Chapter 79
Chapter 79: Change
“Go out?” Foxy froze at Yu Sheng’s words. Then she hurriedly wiped the last bowls dry with her tail, grabbed another tail to wipe her mouth, and said, “Okay, I’m ready right now…”
Yu Sheng’s eye twitched. “It’s not that urgent. And… you wiped your mouth with your tail?”
Foxy lowered her head, stared at the paste on her tail tip, then seemed to realize what she’d done. She quickly rinsed her tail in the sink and shook it hard—right in front of Yu Sheng.
“I’m used to it,” she muttered. “I forgot we have better things at home.”
“It’s fine,” Yu Sheng said, wiping the water off his face. “Just… next time you shake like that, watch who’s nearby. And the appliances.”
“Ah, sorry, Benefactor!” Foxy hurried over and tried to dab at him with a dry tail. “So… where are we going? Are we fighting?”
“Stop, stop. I can wipe myself—” Yu Sheng blocked the tail rubbing his face and even spat out two silvery-white hairs. “We’re going back to the valley, but we probably won’t need to fight this time.”
Foxy stopped dead. Her whole body went rigid.
The fear in her eyes was obvious—and Yu Sheng had expected it before he even spoke. That was exactly why he wanted her to see the changes with her own eyes.
“Don’t be afraid. I’m here,” he said, stepping closer and gently resting a hand on her head. “I know you hate that place, but something strange changed there. I think you need to see it yourself. Don’t worry—we won’t get trapped again.”
Foxy stared up at him. After several long seconds, she nodded stiffly, as if it took all her courage just to agree.
Yu Sheng led her back out to the dining room, brought Irene along, and opened the door to the valley otherworld.
The three of them—none of them particularly human—stepped through.
A sunlit valley spread out before them. A fresh breeze swept over the valley floor. Distant cliffs and wasteland lay bathed in daylight. With the night curtain gone, everything looked bright and vivid.
Even the devastation left behind by the grand feast seemed… softened under the sun. Almost reassuring.
Irene sat on Yu Sheng’s shoulder, staring with her big eyes. She stood there for a long time before finally blurting out, “This is like watching Yu Sheng crawl into a pill-refining furnace. Something is seriously wrong.”
Yu Sheng immediately forgot what he’d planned to say. He turned and gave her a complicated look. “Can you stop turning me into sayings?”
“Then explain what’s going on first,” Irene shot back, pointing at the valley. “Entity-Hunger’s aura is completely gone! This place doesn’t even feel like the original otherworld anymore!”
“Not the original otherworld?” Yu Sheng caught the phrasing, his expression shifting. “What do you mean?”

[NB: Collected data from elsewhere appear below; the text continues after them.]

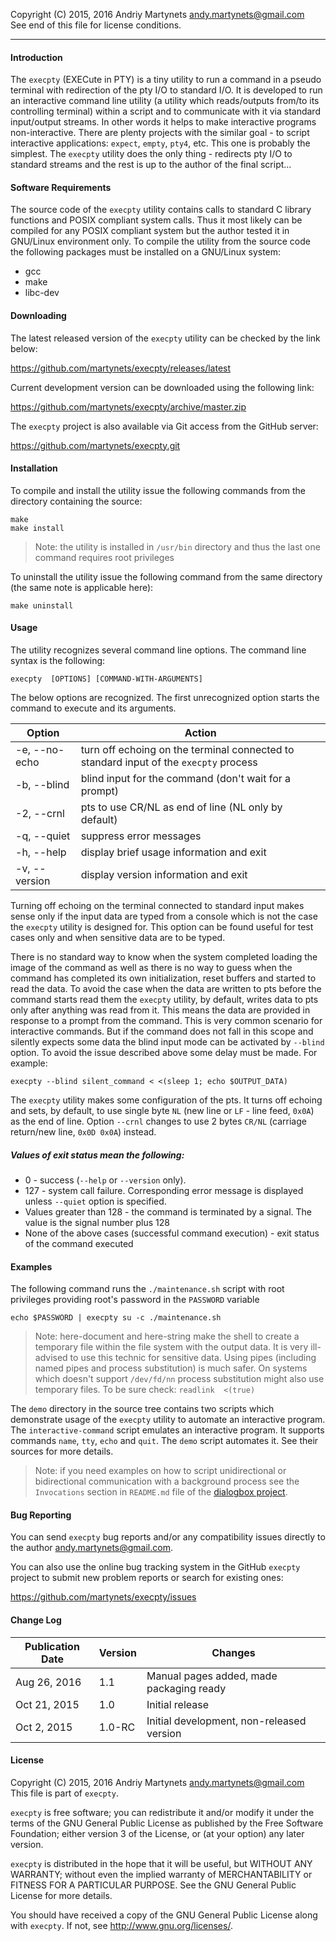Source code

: Copyright (C) 2015, 2016 Andriy Martynets [andy.martynets@gmail.com](mailto:andy.martynets@gmail.com)<br>
See end of this file for license conditions.

-------------------------------------------------------------------------------

#### Introduction
The `execpty` (EXECute in PTY) is a tiny utility to run a command in a pseudo terminal with redirection of the pty I/O to standard I/O. It is developed to run an interactive command line utility (a utility which reads/outputs from/to its controlling terminal) within a script and to communicate with it via standard input/output streams. In other words it helps to make interactive programs non-interactive.
There are plenty projects with the similar goal - to script interactive applications: `expect`, `empty`, `pty4`, etc. This one is probably the simplest. The `execpty` utility does the only thing - redirects pty I/O to standard streams and the rest is up to the author of the final script...

#### Software Requirements
The source code of the `execpty` utility contains calls to standard C library functions and POSIX compliant system calls. Thus it most likely can be compiled for any POSIX compliant system but the author tested it in GNU/Linux environment only.
To compile the utility from the source code the following packages must be installed on a GNU/Linux system:
- gcc
- make
- libc-dev

#### Downloading
The latest released version of the `execpty` utility can be checked by the link below:

https://github.com/martynets/execpty/releases/latest

Current development version can be downloaded using the following link:

https://github.com/martynets/execpty/archive/master.zip

The `execpty` project is also available via Git access from the GitHub server:

https://github.com/martynets/execpty.git

#### Installation
To compile and install the utility issue the following commands from the directory containing the source:
```
make
make install
```
> Note: the utility is installed in `/usr/bin` directory and thus the last one command requires root privileges

To uninstall the utility issue the following command from the same directory (the same note is applicable here):
```
make uninstall
```
#### Usage
The utility recognizes several command line options. The command line syntax is the following:
```
execpty  [OPTIONS] [COMMAND-WITH-ARGUMENTS]
```
The below options are recognized. The first unrecognized option starts the command to execute and its arguments.

|Option|Action|
|------|------|
|-e, --no-echo|turn off echoing on the terminal connected to standard input of the `execpty` process|
|-b, --blind|blind input for the command (don't wait for a prompt)|
|-2, --crnl|pts to use CR/NL as end of line (NL only by default)|
|-q, --quiet|suppress error messages|
|-h, --help|display brief usage information and exit|
|-v, --version|display version information and exit|

Turning off echoing on the terminal connected to standard input makes sense only if the input data are typed from a console which is not the case the `execpty` utility is designed for. This option can be found useful for test cases only and when sensitive data are to be typed.

There is no standard way to know when the system completed loading the image of the command as well as there is no way to guess when the command has completed its own initialization, reset buffers and started to read the data. To avoid the case when the data are written to pts before the command starts read them the `execpty` utility, by default, writes data to pts only after anything was read from it. This means the data are provided in response to a prompt from the command. This is very common scenario for interactive commands. But if the command does not fall in this scope and silently expects some data the blind input mode can be activated by `--blind` option. To avoid the issue described above some delay must be made. For example:
```
execpty --blind silent_command < <(sleep 1; echo $OUTPUT_DATA)
```
The `execpty` utility makes some configuration of the pts. It turns off echoing and sets, by default, to use single byte `NL` (new line or `LF` - line feed, `0x0A`) as the end of line. Option `--crnl` changes to use 2 bytes `CR/NL` (carriage return/new line, `0x0D 0x0A`) instead.

##### Values of exit status mean the following:
- 0 - success (`--help` or `--version` only).
- 127 - system call failure. Corresponding error message is displayed unless `--quiet` option is specified.
- Values greater than 128 - the command is terminated by a signal. The value is the signal number plus 128
- None of the above cases (successful command execution) - exit status of the command executed

#### Examples
The following command runs the `./maintenance.sh` script with root privileges providing root's password in the `PASSWORD` variable
```
echo $PASSWORD | execpty su -c ./maintenance.sh
```
> Note: here-document and here-string make the shell to create a temporary file within the file system with the output data. It is very ill-advised to use this technic for sensitive data. Using pipes (including named pipes and process substitution) is much safer. On systems which doesn't support `/dev/fd/nn` process substitution might also use temporary files. To be sure check: `readlink  <(true)`

The `demo` directory in the source tree contains two scripts which demonstrate usage of the `execpty` utility to automate an interactive program. The `interactive-command` script emulates an interactive program. It supports commands `name`, `tty`, `echo` and `quit`. The `demo` script automates it. See their sources for more details.

> Note: if you need examples on how to script unidirectional or bidirectional communication with a background process see the `Invocations` section in `README.md` file of the [dialogbox project](https://github.com/martynets/dialogbox/).

#### Bug Reporting
You can send `execpty` bug reports and/or any compatibility issues directly to the author [andy.martynets@gmail.com](mailto:andy.martynets@gmail.com).

You can also use the online bug tracking system in the GitHub `execpty` project to submit new problem reports or search for existing ones:

  https://github.com/martynets/execpty/issues

#### Change Log
|Publication Date| Version | Changes |
|----------------|---------|---------|
|Aug 26, 2016|1.1|Manual pages added, made packaging ready|
|Oct 21, 2015|1.0|Initial release|
|Oct 2, 2015 |1.0-RC|Initial development, non-released version|

#### License
Copyright (C) 2015, 2016 Andriy Martynets [andy.martynets@gmail.com](mailto:andy.martynets@gmail.com)<br>
This file is part of `execpty`.

`execpty` is free software; you can redistribute it and/or modify it under the terms of the GNU General Public License as published by the Free Software Foundation; either version 3 of the License, or (at your option) any later version.

`execpty` is distributed in the hope that it will be useful, but WITHOUT ANY WARRANTY; without even the implied warranty of MERCHANTABILITY or FITNESS FOR A PARTICULAR PURPOSE. See the GNU General Public License for more details.

You should have received a copy of the GNU General Public License along with
`execpty`.  If not, see <http://www.gnu.org/licenses/>.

“The environment changed completely,” Irene said. “I don’t know if you can feel the difference in the atmosphere, but this place now has… a kind of your atmosphere. Or… Wu Tong Road 66’s atmosphere.”

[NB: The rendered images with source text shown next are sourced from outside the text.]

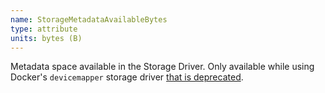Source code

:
 ```yaml
---
name: StorageMetadataAvailableBytes
type: attribute
units: bytes (B)
---
```


Metadata space available in the Storage Driver. Only available while using Docker's `devicemapper` storage driver [that is deprecated](https://docs.docker.com/storage/storagedriver/select-storage-driver/#supported-storage-drivers-per-linux-distribution).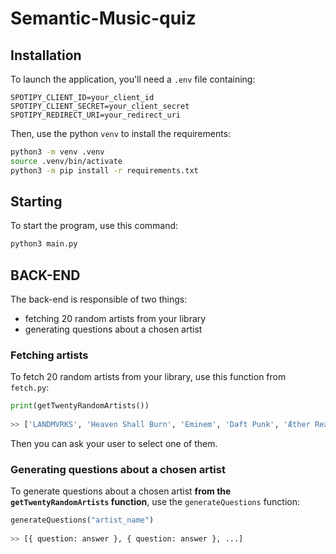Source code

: # Semantic-Music-quiz

## Installation
To launch the application, you'll need a `.env` file containing:
```
SPOTIPY_CLIENT_ID=your_client_id
SPOTIPY_CLIENT_SECRET=your_client_secret
SPOTIPY_REDIRECT_URI=your_redirect_uri
```

Then, use the python `venv` to install the requirements:
```bash
python3 -m venv .venv
source .venv/bin/activate
python3 -m pip install -r requirements.txt
```

## Starting
To start the program, use this command:
```bash
python3 main.py
```

## BACK-END

The back-end is responsible of two things:  
- fetching 20 random artists from your library  
- generating questions about a chosen artist  
  
### Fetching artists
  
To fetch 20 random artists from your library, use this function from `fetch.py`:
```python
print(getTwentyRandomArtists())
  
>> ['LANDMVRKS', 'Heaven Shall Burn', 'Eminem', 'Daft Punk', 'Æther Realm', 'Confetti', 'Mick Gordon', 'Sakis Tolis', 'Behemoth', 'Nic D', 'Thousand Sun Sky', 'Carameii', 'Poésie Zéro', 'Ghost', 'DaveerCode', 'Alcest', 'I Built the Sky', 'Lindemann', 'Tess', 'Motionless In White']
```
  
Then you can ask your user to select one of them.

### Generating questions about a chosen artist
  
To generate questions about a chosen artist <b>from the `getTwentyRandomArtists` function</b>, use the `generateQuestions` function:  
```python
generateQuestions("artist_name")
  
>> [{ question: answer }, { question: answer }, ...]
```
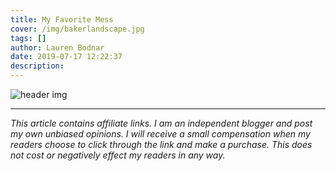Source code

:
 ```yaml
---
title: My Favorite Mess
cover: /img/bakerlandscape.jpg
tags: []
author: Lauren Bodnar
date: 2019-07-17 12:22:37
description:
---
```

![header img](/img/bakerlandscape.jpg)

****
*This article contains affiliate links.  I am an independent blogger and post my own unbiased opinions. I will receive a small compensation when my readers choose to click through the link and make a purchase. This does not cost or negatively effect my readers in any way.*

As if to prove she wasn’t imagining it, she looked Yu Sheng up and down several times.
Yu Sheng: “…?”
While he was still stunned, Foxy scanned the surroundings nervously. She’d been tense the instant she crossed the threshold, bracing herself for the monster.

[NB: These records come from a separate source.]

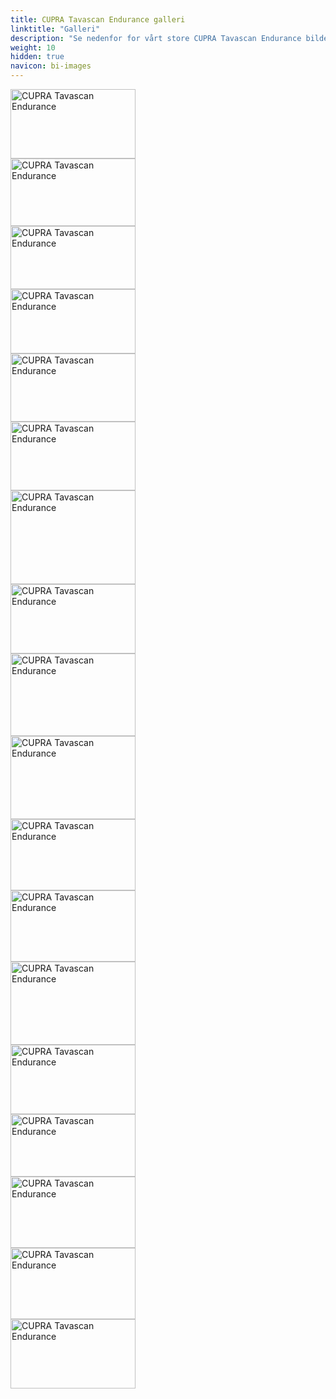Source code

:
 ```yaml
---
title: CUPRA Tavascan Endurance galleri
linktitle: "Galleri"
description: "Se nedenfor for vårt store CUPRA Tavascan Endurance bildegalleri. Klikk på bildene for høyoppløselige versjoner."
weight: 10
hidden: true
navicon: bi-images
---
```

<!-- markdownlint-disable MD033 -->
<div class="row" id ="my-gallery">
<div class="pswp-grid-item col-12 col-md-6 col-lg-4">
<a href="https://media.evkx.net/multimedia/models/cupra/tavascan/tavascan_endurance/exterior_1.JPG"
data-pswp-src="https://media.evkx.net/multimedia/models/cupra/tavascan/tavascan_endurance/exterior_1.JPG"
data-pswp-width="3000"
data-pswp-height="1676" 
target="_blank">
<img src="https://media.evkx.net/multimedia/models/cupra/tavascan/tavascan_endurance/exterior_1_xst.JPG" alt="CUPRA Tavascan Endurance" width="200px" height="111px" />
</a>
</div>
<div class="pswp-grid-item col-12 col-md-6 col-lg-4">
<a href="https://media.evkx.net/multimedia/models/cupra/tavascan/tavascan_endurance/exterior_2.JPG"
data-pswp-src="https://media.evkx.net/multimedia/models/cupra/tavascan/tavascan_endurance/exterior_2.JPG"
data-pswp-width="3000"
data-pswp-height="1628" 
target="_blank">
<img src="https://media.evkx.net/multimedia/models/cupra/tavascan/tavascan_endurance/exterior_2_xst.JPG" alt="CUPRA Tavascan Endurance" width="200px" height="108px" />
</a>
</div>
<div class="pswp-grid-item col-12 col-md-6 col-lg-4">
<a href="https://media.evkx.net/multimedia/models/cupra/tavascan/tavascan_endurance/exterior_3.JPG"
data-pswp-src="https://media.evkx.net/multimedia/models/cupra/tavascan/tavascan_endurance/exterior_3.JPG"
data-pswp-width="3000"
data-pswp-height="1518" 
target="_blank">
<img src="https://media.evkx.net/multimedia/models/cupra/tavascan/tavascan_endurance/exterior_3_xst.JPG" alt="CUPRA Tavascan Endurance" width="200px" height="101px" />
</a>
</div>
<div class="pswp-grid-item col-12 col-md-6 col-lg-4">
<a href="https://media.evkx.net/multimedia/models/cupra/tavascan/tavascan_endurance/exterior_4.JPG"
data-pswp-src="https://media.evkx.net/multimedia/models/cupra/tavascan/tavascan_endurance/exterior_4.JPG"
data-pswp-width="3000"
data-pswp-height="1545" 
target="_blank">
<img src="https://media.evkx.net/multimedia/models/cupra/tavascan/tavascan_endurance/exterior_4_xst.JPG" alt="CUPRA Tavascan Endurance" width="200px" height="103px" />
</a>
</div>
<div class="pswp-grid-item col-12 col-md-6 col-lg-4">
<a href="https://media.evkx.net/multimedia/models/cupra/tavascan/tavascan_endurance/exterior_5.JPG"
data-pswp-src="https://media.evkx.net/multimedia/models/cupra/tavascan/tavascan_endurance/exterior_5.JPG"
data-pswp-width="3000"
data-pswp-height="1648" 
target="_blank">
<img src="https://media.evkx.net/multimedia/models/cupra/tavascan/tavascan_endurance/exterior_5_xst.JPG" alt="CUPRA Tavascan Endurance" width="200px" height="109px" />
</a>
</div>
<div class="pswp-grid-item col-12 col-md-6 col-lg-4">
<a href="https://media.evkx.net/multimedia/models/cupra/tavascan/tavascan_endurance/exterior_6.JPG"
data-pswp-src="https://media.evkx.net/multimedia/models/cupra/tavascan/tavascan_endurance/exterior_6.JPG"
data-pswp-width="3000"
data-pswp-height="1664" 
target="_blank">
<img src="https://media.evkx.net/multimedia/models/cupra/tavascan/tavascan_endurance/exterior_6_xst.JPG" alt="CUPRA Tavascan Endurance" width="200px" height="110px" />
</a>
</div>
<div class="pswp-grid-item col-12 col-md-6 col-lg-4">
<a href="https://media.evkx.net/multimedia/models/cupra/tavascan/tavascan_endurance/frontseats_1.jpg"
data-pswp-src="https://media.evkx.net/multimedia/models/cupra/tavascan/tavascan_endurance/frontseats_1.jpg"
data-pswp-width="3000"
data-pswp-height="2250" 
target="_blank">
<img src="https://media.evkx.net/multimedia/models/cupra/tavascan/tavascan_endurance/frontseats_1_xst.jpg" alt="CUPRA Tavascan Endurance" width="200px" height="150px" />
</a>
</div>
<div class="pswp-grid-item col-12 col-md-6 col-lg-4">
<a href="https://media.evkx.net/multimedia/models/cupra/tavascan/tavascan_endurance/headlights_1.JPG"
data-pswp-src="https://media.evkx.net/multimedia/models/cupra/tavascan/tavascan_endurance/headlights_1.JPG"
data-pswp-width="3000"
data-pswp-height="1673" 
target="_blank">
<img src="https://media.evkx.net/multimedia/models/cupra/tavascan/tavascan_endurance/headlights_1_xst.JPG" alt="CUPRA Tavascan Endurance" width="200px" height="111px" />
</a>
</div>
<div class="pswp-grid-item col-12 col-md-6 col-lg-4">
<a href="https://media.evkx.net/multimedia/models/cupra/tavascan/tavascan_endurance/interior_1.jpg"
data-pswp-src="https://media.evkx.net/multimedia/models/cupra/tavascan/tavascan_endurance/interior_1.jpg"
data-pswp-width="3000"
data-pswp-height="1987" 
target="_blank">
<img src="https://media.evkx.net/multimedia/models/cupra/tavascan/tavascan_endurance/interior_1_xst.jpg" alt="CUPRA Tavascan Endurance" width="200px" height="132px" />
</a>
</div>
<div class="pswp-grid-item col-12 col-md-6 col-lg-4">
<a href="https://media.evkx.net/multimedia/models/cupra/tavascan/tavascan_endurance/interior_2.jpg"
data-pswp-src="https://media.evkx.net/multimedia/models/cupra/tavascan/tavascan_endurance/interior_2.jpg"
data-pswp-width="3000"
data-pswp-height="2000" 
target="_blank">
<img src="https://media.evkx.net/multimedia/models/cupra/tavascan/tavascan_endurance/interior_2_xst.jpg" alt="CUPRA Tavascan Endurance" width="200px" height="133px" />
</a>
</div>
<div class="pswp-grid-item col-12 col-md-6 col-lg-4">
<a href="https://media.evkx.net/multimedia/models/cupra/tavascan/tavascan_endurance/interior_3.jpg"
data-pswp-src="https://media.evkx.net/multimedia/models/cupra/tavascan/tavascan_endurance/interior_3.jpg"
data-pswp-width="3000"
data-pswp-height="1714" 
target="_blank">
<img src="https://media.evkx.net/multimedia/models/cupra/tavascan/tavascan_endurance/interior_3_xst.jpg" alt="CUPRA Tavascan Endurance" width="200px" height="114px" />
</a>
</div>
<div class="pswp-grid-item col-12 col-md-6 col-lg-4">
<a href="https://media.evkx.net/multimedia/models/cupra/tavascan/tavascan_endurance/interior_4.jpg"
data-pswp-src="https://media.evkx.net/multimedia/models/cupra/tavascan/tavascan_endurance/interior_4.jpg"
data-pswp-width="3000"
data-pswp-height="1714" 
target="_blank">
<img src="https://media.evkx.net/multimedia/models/cupra/tavascan/tavascan_endurance/interior_4_xst.jpg" alt="CUPRA Tavascan Endurance" width="200px" height="114px" />
</a>
</div>
<div class="pswp-grid-item col-12 col-md-6 col-lg-4">
<a href="https://media.evkx.net/multimedia/models/cupra/tavascan/tavascan_endurance/interior_5.jpg"
data-pswp-src="https://media.evkx.net/multimedia/models/cupra/tavascan/tavascan_endurance/interior_5.jpg"
data-pswp-width="3000"
data-pswp-height="2000" 
target="_blank">
<img src="https://media.evkx.net/multimedia/models/cupra/tavascan/tavascan_endurance/interior_5_xst.jpg" alt="CUPRA Tavascan Endurance" width="200px" height="133px" />
</a>
</div>
<div class="pswp-grid-item col-12 col-md-6 col-lg-4">
<a href="https://media.evkx.net/multimedia/models/cupra/tavascan/tavascan_endurance/main_1.JPG"
data-pswp-src="https://media.evkx.net/multimedia/models/cupra/tavascan/tavascan_endurance/main_1.JPG"
data-pswp-width="3000"
data-pswp-height="1676" 
target="_blank">
<img src="https://media.evkx.net/multimedia/models/cupra/tavascan/tavascan_endurance/main_1_xst.JPG" alt="CUPRA Tavascan Endurance" width="200px" height="111px" />
</a>
</div>
<div class="pswp-grid-item col-12 col-md-6 col-lg-4">
<a href="https://media.evkx.net/multimedia/models/cupra/tavascan/tavascan_endurance/rearlights_1.JPG"
data-pswp-src="https://media.evkx.net/multimedia/models/cupra/tavascan/tavascan_endurance/rearlights_1.JPG"
data-pswp-width="3000"
data-pswp-height="1514" 
target="_blank">
<img src="https://media.evkx.net/multimedia/models/cupra/tavascan/tavascan_endurance/rearlights_1_xst.JPG" alt="CUPRA Tavascan Endurance" width="200px" height="100px" />
</a>
</div>
<div class="pswp-grid-item col-12 col-md-6 col-lg-4">
<a href="https://media.evkx.net/multimedia/models/cupra/tavascan/tavascan_endurance/screens_1.jpg"
data-pswp-src="https://media.evkx.net/multimedia/models/cupra/tavascan/tavascan_endurance/screens_1.jpg"
data-pswp-width="3000"
data-pswp-height="1714" 
target="_blank">
<img src="https://media.evkx.net/multimedia/models/cupra/tavascan/tavascan_endurance/screens_1_xst.jpg" alt="CUPRA Tavascan Endurance" width="200px" height="114px" />
</a>
</div>
<div class="pswp-grid-item col-12 col-md-6 col-lg-4">
<a href="https://media.evkx.net/multimedia/models/cupra/tavascan/tavascan_endurance/screens_2.jpg"
data-pswp-src="https://media.evkx.net/multimedia/models/cupra/tavascan/tavascan_endurance/screens_2.jpg"
data-pswp-width="3000"
data-pswp-height="1714" 
target="_blank">
<img src="https://media.evkx.net/multimedia/models/cupra/tavascan/tavascan_endurance/screens_2_xst.jpg" alt="CUPRA Tavascan Endurance" width="200px" height="114px" />
</a>
</div>
<div class="pswp-grid-item col-12 col-md-6 col-lg-4">
<a href="https://media.evkx.net/multimedia/models/cupra/tavascan/tavascan_endurance/wheels_1.JPG"
data-pswp-src="https://media.evkx.net/multimedia/models/cupra/tavascan/tavascan_endurance/wheels_1.JPG"
data-pswp-width="3000"
data-pswp-height="1676" 
target="_blank">
<img src="https://media.evkx.net/multimedia/models/cupra/tavascan/tavascan_endurance/wheels_1_xst.JPG" alt="CUPRA Tavascan Endurance" width="200px" height="111px" />
</a>
</div>
</div>
<script type="module">
  import PhotoSwipeLightbox from '/js/photoswipe-lightbox.esm.js';
    const lightbox = new PhotoSwipeLightbox({
       gallery: '#my-gallery',
        children: 'a',
        pswpModule: () => import('/js/photoswipe.esm.js')
    });
lightbox.init();
</script>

But now her face was full of confusion.
She didn’t have Irene’s precise way of sensing, but as a demon fox she had an instinctive feel for threats that had once nearly crushed her. Entity-Hunger had truly vanished. And after all this time, there was still no sign of regeneration.
Yu Sheng drew their attention back. “What I want to show you isn’t just that.”
He crouched and reached toward the pitted, ruined soil ahead—ground scarred by trenches and corrosion where Entity-Hunger’s tentacles had fed.
Foxy and Irene didn’t understand what he meant, but they stared where his hand hovered.
The soil began to churn.
Something scraped faintly beneath the earth.
The ground started to heal. Trenches gradually filled in. Corrosion vanished with startling speed.
Green appeared between earth and stone—delicate, fragile, but enough to leave them speechless.
The valley was recovering.
Irene’s neck went stiff. She slowly turned her head and stared at Yu Sheng’s face.
Yu Sheng let out a long breath and stood.
Within a few dozen meters around him, the ground had begun to restore itself. That was his limit right now.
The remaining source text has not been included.